Emily Whiting, emerging markets client portfolio manager at JPMorgan, says: "The drop in the FTSE 100 over the past couple of months and the result of the BP fiasco [the company has suspended dividends for the rest of the year] showed that investors should aim to diversify the income part of their portfolio.
"Only 10 companies account for almost 60% of FTSE 100 dividend income."
Both JPMorgan and Aberdeen – whose Latin American Income Trust aims for a 4.25% yield this year – say the dividend culture in emerging markets is improving as companies start to realise the benefit of rewarding shareholders and encouraging their loyalty.
However, Carl Melvin, managing director of Affluent Financial Planning, is not convinced by the proposition: "It strikes me as being inconsistent – you're trying to get income from what is traditionally a growth investment."

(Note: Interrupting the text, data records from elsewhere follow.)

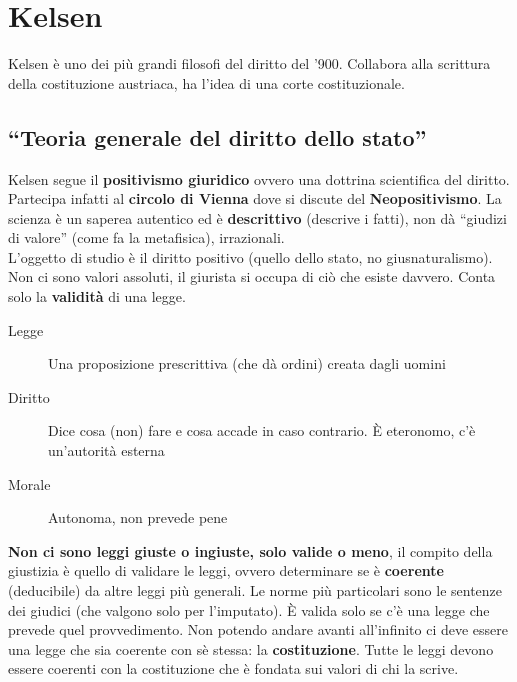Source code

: 
\section{Kelsen}
Kelsen è uno dei più grandi filosofi del diritto del '900. Collabora alla scrittura della 
costituzione austriaca, ha l'idea di una corte costituzionale.

\subsection{``Teoria generale del diritto dello stato''}
Kelsen segue il \textbf{positivismo giuridico} ovvero una dottrina scientifica del diritto. Partecipa
infatti al \textbf{circolo di Vienna} dove si discute del \textbf{Neopositivismo}. La scienza è un
saperea autentico ed è \textbf{descrittivo} (descrive i fatti), non dà ``giudizi di valore'' (come
fa la metafisica), irrazionali.\\ [\baselineskip]
L'oggetto di studio è il diritto positivo (quello dello stato, no giusnaturalismo). Non ci sono
valori assoluti, il giurista si occupa di ciò che esiste davvero. Conta solo la \textbf{validità} di
una legge.
\begin{description}
  \item[Legge] Una proposizione prescrittiva (che dà ordini) creata dagli uomini
  \item[Diritto] Dice cosa (non) fare e cosa accade in caso contrario. È eteronomo, c'è un'autorità
    esterna
  \item[Morale] Autonoma, non prevede pene
\end{description}
\textbf{Non ci sono leggi giuste o ingiuste, solo valide o meno}, il compito della giustizia è quello
di validare le leggi, ovvero determinare se è \textbf{coerente} (deducibile) da altre leggi più 
generali. Le norme più particolari sono le sentenze dei giudici (che valgono solo per l'imputato).
È valida solo se c'è una legge che prevede quel provvedimento. Non potendo andare avanti all'infinito
ci deve essere una legge che sia coerente con sè stessa: la \textbf{costituzione}. Tutte le leggi
devono essere coerenti con la costituzione che è fondata sui valori di chi la scrive.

He recommends investors seek income from bond funds, fixed securities and UK income funds rather than high-risk emerging markets.
Andrew Merricks, head of investments at financial advisers Skerritt Consultants, disagrees: "UK dividends have been hit in the last few years, with the banks faring badly and BP doing away with its dividend."

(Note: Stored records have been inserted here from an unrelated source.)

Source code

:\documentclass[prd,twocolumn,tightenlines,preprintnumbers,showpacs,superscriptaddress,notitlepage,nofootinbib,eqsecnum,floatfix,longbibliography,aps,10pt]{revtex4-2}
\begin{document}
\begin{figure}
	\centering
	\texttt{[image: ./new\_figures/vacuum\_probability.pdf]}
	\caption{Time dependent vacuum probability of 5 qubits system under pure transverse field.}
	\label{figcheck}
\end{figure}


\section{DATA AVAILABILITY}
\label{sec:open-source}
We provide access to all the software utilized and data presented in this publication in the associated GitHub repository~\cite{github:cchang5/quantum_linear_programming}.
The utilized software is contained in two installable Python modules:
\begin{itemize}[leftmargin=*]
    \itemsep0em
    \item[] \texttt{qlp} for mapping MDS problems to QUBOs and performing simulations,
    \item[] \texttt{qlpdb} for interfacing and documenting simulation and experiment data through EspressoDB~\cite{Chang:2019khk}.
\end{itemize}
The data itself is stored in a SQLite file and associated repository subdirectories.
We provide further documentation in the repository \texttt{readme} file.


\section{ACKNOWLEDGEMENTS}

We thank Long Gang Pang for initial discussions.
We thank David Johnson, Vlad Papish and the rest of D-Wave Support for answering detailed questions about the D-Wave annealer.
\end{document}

He adds there could be better opportunities for income revenue in emerging markets and thinks the sector's risk profile is decreasing.
But Merricks does observe that the 4% yield from JPMorgan's fund is pretty low: "You could be getting 5% to 5.5% from a UK or global income fund, so its return is not life-changing."
The general term for the rate of income from an investment expressed as an annual percentage and based on its current market value. For example, if a corporate bond or gilt originally sold at £100 par value with a coupon of 10% is bought for £100 then the coupon and the yield are the same at 10%, or £10. But if an investor buys the bond for £125, its coupon is still 10% (or £10) and the investor receives £10 but as the investor bought the bond for £125 (not £100) the yield on the investment is 8%.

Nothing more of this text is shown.